Milano, 1932. La vita di Pietro Morando, segnata dalle feroci liti tra il padre e la madre, lontani nell’età come negli ideali, cambia in meglio quando, nel caseggiato popolare del Ticinese in cui si è trasferito insieme ai suoi, incontra la famiglia Ronchi. Tutti comunisti, genitori e figli, solidali l’un l’altro e impegnati nella lotta contro il fascismo. Sono loro, in particolare i suoi coetanei Giovanni ed Ettore, che lo introducono nel mondo della lotta clandestina, delle imprese rischiose e delle fughe dalla polizia, loro a offrirgli una casa e una famiglia quando la madre fugge con un altro uomo, loro a fargli incontrare Lucia, la donna che amerà sempre. Ma essere considerato dai Ronchi come un fratello non basterà a distoglierlo dal progetto che ha concepito. Milano, 2008 . Emanuele Morando ha sempre amato il padre, benché diverso da lui e lontano dai suoi valori, troppo concentrato sul denaro e sull’impero immobiliare creato negli anni dell’immediato dopoguerra. Per questo, quando, dopo la morte del genitore, si accinge a mettere ordine fra le sue carte, si imbatte in scoperte che lo turbano profondamente, perché sembrano non coincidere in nulla con la storia che Pietro Morando ha sempre raccontato.
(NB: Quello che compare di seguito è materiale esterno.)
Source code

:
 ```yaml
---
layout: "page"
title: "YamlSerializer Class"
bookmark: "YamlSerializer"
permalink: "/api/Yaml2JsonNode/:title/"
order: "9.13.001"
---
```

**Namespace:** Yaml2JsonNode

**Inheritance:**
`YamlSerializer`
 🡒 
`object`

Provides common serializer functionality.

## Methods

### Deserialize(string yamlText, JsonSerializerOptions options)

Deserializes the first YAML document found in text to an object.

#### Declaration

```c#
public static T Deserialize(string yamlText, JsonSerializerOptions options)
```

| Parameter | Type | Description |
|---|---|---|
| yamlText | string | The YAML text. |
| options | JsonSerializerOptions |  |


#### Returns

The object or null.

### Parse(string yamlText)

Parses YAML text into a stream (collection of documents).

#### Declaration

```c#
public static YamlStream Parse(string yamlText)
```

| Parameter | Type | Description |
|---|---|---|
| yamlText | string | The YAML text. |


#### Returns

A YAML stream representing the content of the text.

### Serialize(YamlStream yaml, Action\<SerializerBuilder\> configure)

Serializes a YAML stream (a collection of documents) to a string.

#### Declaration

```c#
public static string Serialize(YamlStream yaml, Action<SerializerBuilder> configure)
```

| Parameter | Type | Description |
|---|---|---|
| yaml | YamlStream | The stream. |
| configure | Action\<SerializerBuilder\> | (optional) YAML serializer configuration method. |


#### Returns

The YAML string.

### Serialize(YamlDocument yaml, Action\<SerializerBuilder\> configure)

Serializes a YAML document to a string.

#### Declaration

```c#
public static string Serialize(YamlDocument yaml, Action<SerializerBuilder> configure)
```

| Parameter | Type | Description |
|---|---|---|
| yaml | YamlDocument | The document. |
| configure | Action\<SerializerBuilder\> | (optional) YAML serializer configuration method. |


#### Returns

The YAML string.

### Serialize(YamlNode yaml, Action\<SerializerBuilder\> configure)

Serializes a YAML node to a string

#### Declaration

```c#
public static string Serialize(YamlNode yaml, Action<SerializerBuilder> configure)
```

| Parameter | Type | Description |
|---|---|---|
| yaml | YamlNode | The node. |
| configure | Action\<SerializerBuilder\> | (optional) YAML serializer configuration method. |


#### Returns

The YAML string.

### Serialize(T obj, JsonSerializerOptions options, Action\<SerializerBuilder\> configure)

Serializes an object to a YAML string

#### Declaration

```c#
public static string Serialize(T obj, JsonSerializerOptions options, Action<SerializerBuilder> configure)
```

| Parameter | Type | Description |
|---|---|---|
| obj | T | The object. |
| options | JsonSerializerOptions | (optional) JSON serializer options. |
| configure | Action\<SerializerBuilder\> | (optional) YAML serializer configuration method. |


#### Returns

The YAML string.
Determinato a fare chiarezza, Emanuele ricostruirà la vita di suo padre durante gli anni del fascismo e si vedrà costretto a confrontarsi con rivelazioni sconvolgenti, legate a una famiglia mai nominata prima, i Ronchi, che getteranno una luce sinistra sul passato di Pietro Morando e condizioneranno il futuro di Emanuele. Carla Maria Russo affronta una pagina difficile e controversa della nostra storia recente, dove amici e nemici, sodali e traditori si scambiano continuamente di ruolo e dove ogni verità non è che un frammento di molte bugie, regalandoci una saga familiare potente e intensa.

Titolo: Una storia privata. La saga dei Morando.